**HOW TO COMPLETE THIS TASK**:
Copy out each line of the entries below in which the string "https" appears.

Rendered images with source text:

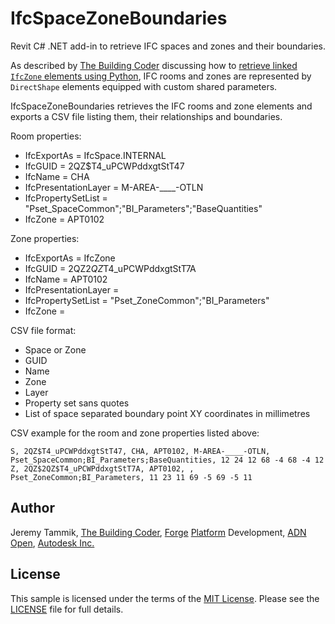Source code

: # IfcSpaceZoneBoundaries

Revit C# .NET add-in to retrieve IFC spaces and zones and their boundaries.

As described
by [The Building Coder](https://thebuildingcoder.typepad.com) discussing
how to [retrieve linked `IfcZone` elements using Python](https://thebuildingcoder.typepad.com/blog/2019/01/retrieving-linked-ifczone-elements-using-python.html),
IFC rooms and zones are represented by `DirectShape` elements equipped with custom shared parameters.

IfcSpaceZoneBoundaries retrieves the IFC rooms and zone elements and exports a CSV file listing them, their relationships and boundaries.

Room properties:

- IfcExportAs = IfcSpace.INTERNAL
- IfcGUID = 2QZ$T4_uPCWPddxgtStT47
- IfcName = CHA
- IfcPresentationLayer = M-AREA-____-OTLN
- IfcPropertySetList = "Pset_SpaceCommon";"BI_Parameters";"BaseQuantities"
- IfcZone = APT0102

Zone properties:

- IfcExportAs = IfcZone
- IfcGUID = 2QZ$2QZ$T4_uPCWPddxgtStT7A
- IfcName = APT0102
- IfcPresentationLayer = 
- IfcPropertySetList = "Pset_ZoneCommon";"BI_Parameters"
- IfcZone = 

CSV file format:

- Space or Zone
- GUID
- Name
- Zone
- Layer
- Property set sans quotes
- List of space separated boundary point XY coordinates in millimetres

CSV example for the room and zone properties listed above:

    S, 2QZ$T4_uPCWPddxgtStT47, CHA, APT0102, M-AREA-____-OTLN, Pset_SpaceCommon;BI_Parameters;BaseQuantities, 12 24 12 68 -4 68 -4 12
    Z, 2QZ$2QZ$T4_uPCWPddxgtStT7A, APT0102, , Pset_ZoneCommon;BI_Parameters, 11 23 11 69 -5 69 -5 11



## Author

Jeremy Tammik,
[The Building Coder](http://thebuildingcoder.typepad.com),
[Forge](http://forge.autodesk.com) [Platform](https://developer.autodesk.com) Development,
[ADN](http://www.autodesk.com/adn)
[Open](http://www.autodesk.com/adnopen),
[Autodesk Inc.](http://www.autodesk.com)


## License

This sample is licensed under the terms of the [MIT License](http://opensource.org/licenses/MIT).
Please see the [LICENSE](LICENSE) file for full details.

**SOLUTION FOR THIS TASK**:
by [The Building Coder](https://thebuildingcoder.typepad.com) discussing
how to [retrieve linked `IfcZone` elements using Python](https://thebuildingcoder.typepad.com/blog/2019/01/retrieving-linked-ifczone-elements-using-python.html),
[Forge](http://forge.autodesk.com) [Platform](https://developer.autodesk.com) Development,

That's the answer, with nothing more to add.